Gül bunu arzuluyordu ama Kemal Kılıçdaroğlu desteklese de CHP seçmeninin kesinlikle kendisine oy vermeyeceğini de net olarak görüyordu. Ekmeleddin İhsanoğlu'na sırf Erdoğan karşıtlığı nedeniyle katlanan CHP'liler Gül'ün Cumhurbaşkanlığı döneminde "noter" gibi her şeye onay verdiğini belirterek sandığa gitmeyeceklerini açıkça deklare ediyor.

O zaman CHP içerisinden ama AK Parti'den uzaklaşan muhafazakâr kesimin de destek vereceği bir isim gerekiyor.

Kendisi reddetse de, Kemal Kılıçdaroğlu "Eğer İmamoğlu'nu görev süresi bitmeden Cumhurbaşkanı adayı yaparsak İstanbul'u da kaybederiz ve 25 yıl daha alamayız" dese de çanlar İmamoğlu için çalıyor şu anda.

Chatham House, daha önce dinlediği Kemal Kılıçdaroğlu'ndan umduğunu bulamamıştı. 11. Cumhurbaşkanı Abdullah Gül'e çok özel ödülü veren kurum, 12. Cumhurbaşkanı Recep Tayyip Erdoğan'ı dinlemiş, ancak ödül verecek kadar kendilerine uygun olmadığını görmüştü.

Orta Doğu'yu ilk parçalayan Sykes-Picot haritalarını çizen ve Sevr'i  planlayanların kulübü olan Chatham House'nin, Ekrem İmamoğlu'nu "İstanbul'u yöneten başkan" olarak kabul ettiğine inanmamızı beklemiyorsunuz değil mi? Çünkü kuruluşun tarihinde henüz çiçeği burnunda bir belediye başkanına zaman ayırmışlığı yok.

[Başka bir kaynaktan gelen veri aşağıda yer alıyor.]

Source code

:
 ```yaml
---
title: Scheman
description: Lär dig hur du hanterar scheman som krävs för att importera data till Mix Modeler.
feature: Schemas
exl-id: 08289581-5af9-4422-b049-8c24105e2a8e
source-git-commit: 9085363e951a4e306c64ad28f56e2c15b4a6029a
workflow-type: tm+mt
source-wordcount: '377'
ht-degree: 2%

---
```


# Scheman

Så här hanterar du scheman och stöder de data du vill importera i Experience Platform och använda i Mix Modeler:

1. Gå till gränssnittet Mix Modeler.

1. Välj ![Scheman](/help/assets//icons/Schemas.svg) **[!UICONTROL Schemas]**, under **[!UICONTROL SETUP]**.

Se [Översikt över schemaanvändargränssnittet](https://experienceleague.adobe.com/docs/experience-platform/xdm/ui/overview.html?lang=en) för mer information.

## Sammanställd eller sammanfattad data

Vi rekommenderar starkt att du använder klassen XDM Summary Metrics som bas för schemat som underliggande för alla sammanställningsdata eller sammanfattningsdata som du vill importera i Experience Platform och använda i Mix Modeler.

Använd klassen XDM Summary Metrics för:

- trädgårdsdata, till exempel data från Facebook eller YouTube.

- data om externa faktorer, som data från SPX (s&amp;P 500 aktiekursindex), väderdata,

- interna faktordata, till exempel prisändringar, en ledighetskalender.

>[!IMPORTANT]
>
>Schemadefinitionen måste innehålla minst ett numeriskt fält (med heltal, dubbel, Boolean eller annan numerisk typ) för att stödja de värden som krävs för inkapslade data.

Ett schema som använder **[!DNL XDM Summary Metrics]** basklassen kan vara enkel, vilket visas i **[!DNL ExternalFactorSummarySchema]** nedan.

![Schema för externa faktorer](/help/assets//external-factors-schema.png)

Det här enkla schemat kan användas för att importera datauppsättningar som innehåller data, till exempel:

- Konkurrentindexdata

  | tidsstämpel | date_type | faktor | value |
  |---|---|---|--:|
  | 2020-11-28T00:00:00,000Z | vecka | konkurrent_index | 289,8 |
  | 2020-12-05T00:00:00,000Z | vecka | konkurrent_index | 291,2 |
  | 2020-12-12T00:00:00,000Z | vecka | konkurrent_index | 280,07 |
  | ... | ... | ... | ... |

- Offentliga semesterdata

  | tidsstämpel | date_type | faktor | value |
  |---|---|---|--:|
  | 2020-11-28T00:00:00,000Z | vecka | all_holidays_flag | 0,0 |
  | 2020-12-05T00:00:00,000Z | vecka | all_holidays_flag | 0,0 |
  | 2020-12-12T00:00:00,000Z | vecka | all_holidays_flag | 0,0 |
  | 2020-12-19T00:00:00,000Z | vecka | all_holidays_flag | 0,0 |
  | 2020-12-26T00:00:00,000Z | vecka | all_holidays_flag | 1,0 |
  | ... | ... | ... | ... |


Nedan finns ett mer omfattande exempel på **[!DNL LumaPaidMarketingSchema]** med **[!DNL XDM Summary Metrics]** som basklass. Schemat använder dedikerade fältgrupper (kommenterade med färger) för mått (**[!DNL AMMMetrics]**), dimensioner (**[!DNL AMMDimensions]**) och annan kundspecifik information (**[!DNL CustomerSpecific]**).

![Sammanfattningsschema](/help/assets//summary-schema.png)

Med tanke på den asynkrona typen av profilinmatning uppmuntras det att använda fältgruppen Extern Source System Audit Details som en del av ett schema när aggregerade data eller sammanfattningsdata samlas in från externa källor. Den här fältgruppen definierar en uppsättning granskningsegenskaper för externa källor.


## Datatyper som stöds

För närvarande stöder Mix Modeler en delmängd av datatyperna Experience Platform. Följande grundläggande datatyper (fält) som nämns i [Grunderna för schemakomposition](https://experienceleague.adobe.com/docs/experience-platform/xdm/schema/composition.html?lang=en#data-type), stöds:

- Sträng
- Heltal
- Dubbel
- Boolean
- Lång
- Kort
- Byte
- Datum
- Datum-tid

Chatham House, çok özel gördüğü kişilere verdiği ödülü layık gördüğü Abdullah Gül'ün hatırına mı İmamoğlu'nu kabul etti, yoksa belli periyodlarda yaptırdığı kamuoyu araştırmaları nedeniyle mi bilemiyorum. İmamoğlu hakkında Chatham House nasıl bir izlenim edindi onu da hiç bir zaman öğrenemeyeceğiz.

Ama net olan birşey var ki; Cumhurbaşkanı adaylığı fikri İmamoğlu'nun beynine işlendikçe, İstanbul'a odaklanarak etkili bir başarı hikayesi çıkarması gittikçe zorlaşıyor.

Tüm bunların ışığında usta gazeteci Rahmi Turan'ın "Cumhurbaşkanı Erdoğan'ın CHP'nin başına geçmen ülke güvenliği için çok önemli. Ben de desteklerim" dediği iddiasına konu kişinin Ekrem İmamoğlu olmadığını da anlamış olduk değil mi?